◆ Your assignment
Take the records below from their first line through the line holding "Officers David Curtis", and set each of those lines down exactly, without pictures.

◆ Records to use
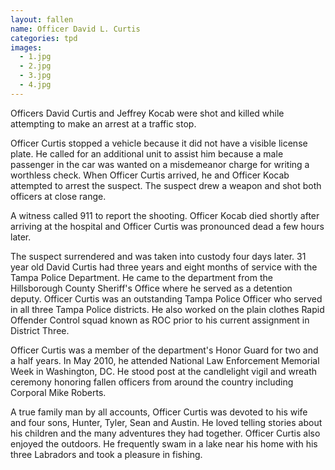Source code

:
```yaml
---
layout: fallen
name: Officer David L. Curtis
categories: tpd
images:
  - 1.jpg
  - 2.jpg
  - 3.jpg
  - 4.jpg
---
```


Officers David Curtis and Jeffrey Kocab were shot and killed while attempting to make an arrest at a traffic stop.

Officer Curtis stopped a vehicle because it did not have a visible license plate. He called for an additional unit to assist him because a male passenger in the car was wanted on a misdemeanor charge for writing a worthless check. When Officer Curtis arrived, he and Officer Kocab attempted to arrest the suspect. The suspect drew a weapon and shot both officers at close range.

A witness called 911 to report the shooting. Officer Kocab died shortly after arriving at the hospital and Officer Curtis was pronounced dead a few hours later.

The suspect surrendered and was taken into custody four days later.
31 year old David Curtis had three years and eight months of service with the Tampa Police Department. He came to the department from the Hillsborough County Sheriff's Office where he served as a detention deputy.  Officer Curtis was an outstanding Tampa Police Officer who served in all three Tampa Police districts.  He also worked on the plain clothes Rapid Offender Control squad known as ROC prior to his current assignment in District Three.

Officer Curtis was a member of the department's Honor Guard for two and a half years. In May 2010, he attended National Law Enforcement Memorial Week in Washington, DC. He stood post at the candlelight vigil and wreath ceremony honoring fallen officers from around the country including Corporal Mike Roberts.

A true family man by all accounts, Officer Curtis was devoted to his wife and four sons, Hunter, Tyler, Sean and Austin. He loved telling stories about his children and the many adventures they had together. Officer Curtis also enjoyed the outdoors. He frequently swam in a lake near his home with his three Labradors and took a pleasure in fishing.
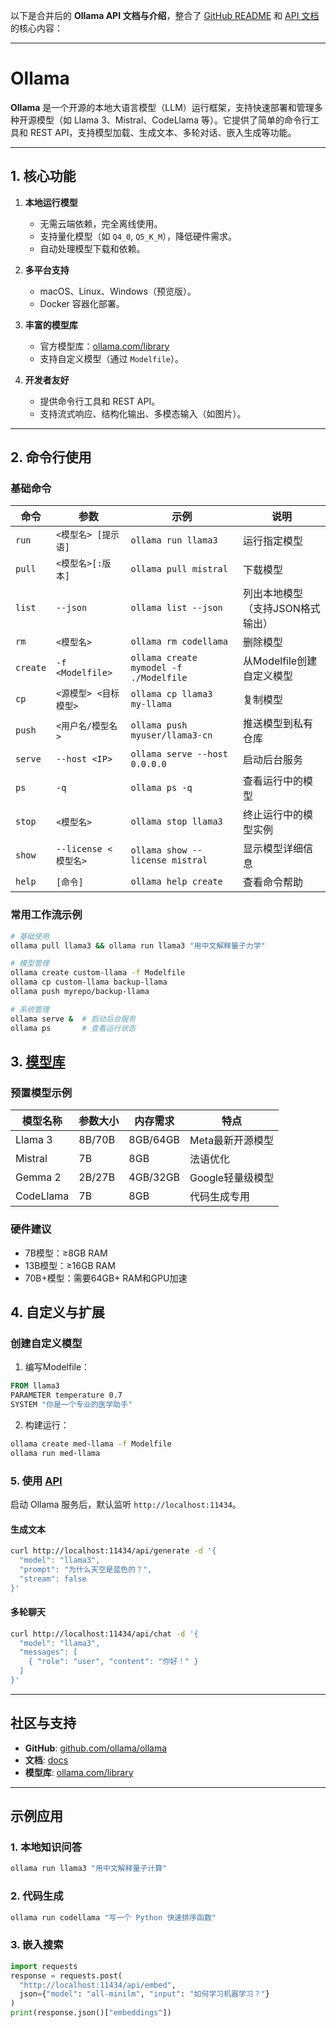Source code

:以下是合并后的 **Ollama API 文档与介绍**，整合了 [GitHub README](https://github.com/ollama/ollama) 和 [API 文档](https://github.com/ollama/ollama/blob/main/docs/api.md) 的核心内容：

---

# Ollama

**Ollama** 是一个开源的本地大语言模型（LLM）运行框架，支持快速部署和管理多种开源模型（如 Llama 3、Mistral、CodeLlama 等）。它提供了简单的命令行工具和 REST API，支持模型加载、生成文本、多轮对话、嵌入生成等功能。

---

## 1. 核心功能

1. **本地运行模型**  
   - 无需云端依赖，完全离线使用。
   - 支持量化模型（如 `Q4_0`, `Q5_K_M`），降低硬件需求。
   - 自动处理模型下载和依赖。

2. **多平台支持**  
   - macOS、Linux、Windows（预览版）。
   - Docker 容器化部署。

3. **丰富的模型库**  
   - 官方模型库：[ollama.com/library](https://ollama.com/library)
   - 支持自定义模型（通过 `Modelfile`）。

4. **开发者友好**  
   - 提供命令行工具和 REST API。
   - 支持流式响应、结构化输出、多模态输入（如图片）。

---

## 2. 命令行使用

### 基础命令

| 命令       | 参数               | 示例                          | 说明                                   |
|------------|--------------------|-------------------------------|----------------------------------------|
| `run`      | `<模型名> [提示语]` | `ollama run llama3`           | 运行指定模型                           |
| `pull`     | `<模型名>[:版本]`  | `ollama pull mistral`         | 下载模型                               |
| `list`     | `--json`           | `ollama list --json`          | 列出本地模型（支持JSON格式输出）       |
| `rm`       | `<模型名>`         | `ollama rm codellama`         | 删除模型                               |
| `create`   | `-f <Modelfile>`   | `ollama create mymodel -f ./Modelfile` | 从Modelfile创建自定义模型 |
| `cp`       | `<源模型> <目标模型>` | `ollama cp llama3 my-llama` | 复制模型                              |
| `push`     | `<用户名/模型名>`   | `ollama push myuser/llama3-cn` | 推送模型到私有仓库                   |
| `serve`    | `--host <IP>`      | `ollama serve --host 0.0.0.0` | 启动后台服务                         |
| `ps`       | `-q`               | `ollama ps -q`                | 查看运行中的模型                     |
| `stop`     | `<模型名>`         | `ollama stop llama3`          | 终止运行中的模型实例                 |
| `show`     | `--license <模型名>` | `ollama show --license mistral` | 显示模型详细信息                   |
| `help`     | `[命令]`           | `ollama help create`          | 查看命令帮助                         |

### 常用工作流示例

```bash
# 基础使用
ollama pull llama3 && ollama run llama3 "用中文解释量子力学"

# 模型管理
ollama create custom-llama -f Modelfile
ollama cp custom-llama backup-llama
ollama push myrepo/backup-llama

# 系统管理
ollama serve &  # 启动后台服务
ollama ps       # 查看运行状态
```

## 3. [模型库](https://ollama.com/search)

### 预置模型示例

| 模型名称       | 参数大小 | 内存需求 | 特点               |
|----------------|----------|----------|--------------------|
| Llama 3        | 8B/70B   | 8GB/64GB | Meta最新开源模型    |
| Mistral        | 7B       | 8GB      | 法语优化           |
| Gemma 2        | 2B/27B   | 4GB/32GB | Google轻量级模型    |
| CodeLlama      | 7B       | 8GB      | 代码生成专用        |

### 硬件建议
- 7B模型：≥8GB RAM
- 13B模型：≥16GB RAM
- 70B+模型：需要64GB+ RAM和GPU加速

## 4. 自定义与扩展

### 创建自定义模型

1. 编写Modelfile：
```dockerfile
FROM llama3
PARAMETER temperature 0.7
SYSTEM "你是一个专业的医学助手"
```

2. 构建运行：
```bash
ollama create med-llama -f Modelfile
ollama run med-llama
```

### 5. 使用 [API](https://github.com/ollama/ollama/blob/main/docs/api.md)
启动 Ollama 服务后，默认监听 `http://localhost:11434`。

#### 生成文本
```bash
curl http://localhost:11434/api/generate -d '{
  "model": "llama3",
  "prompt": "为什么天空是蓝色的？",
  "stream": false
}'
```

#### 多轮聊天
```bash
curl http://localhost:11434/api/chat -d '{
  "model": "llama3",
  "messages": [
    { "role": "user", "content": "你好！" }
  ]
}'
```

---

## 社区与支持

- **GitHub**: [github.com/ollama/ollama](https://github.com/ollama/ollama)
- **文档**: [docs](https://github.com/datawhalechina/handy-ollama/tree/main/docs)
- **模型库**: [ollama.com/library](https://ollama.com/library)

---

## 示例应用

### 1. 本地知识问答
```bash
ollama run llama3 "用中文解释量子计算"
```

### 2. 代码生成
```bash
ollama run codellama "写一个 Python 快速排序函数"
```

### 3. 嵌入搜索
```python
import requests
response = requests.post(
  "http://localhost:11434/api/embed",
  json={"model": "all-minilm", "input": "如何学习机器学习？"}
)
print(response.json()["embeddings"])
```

◆ Response to the task
Source code

:
```yaml
---
layout: fallen
name: Officer David L. Curtis
categories: tpd
images:
  - 1.jpg
  - 2.jpg
  - 3.jpg
  - 4.jpg
---
```


Officers David Curtis and Jeffrey Kocab were shot and killed while attempting to make an arrest at a traffic stop.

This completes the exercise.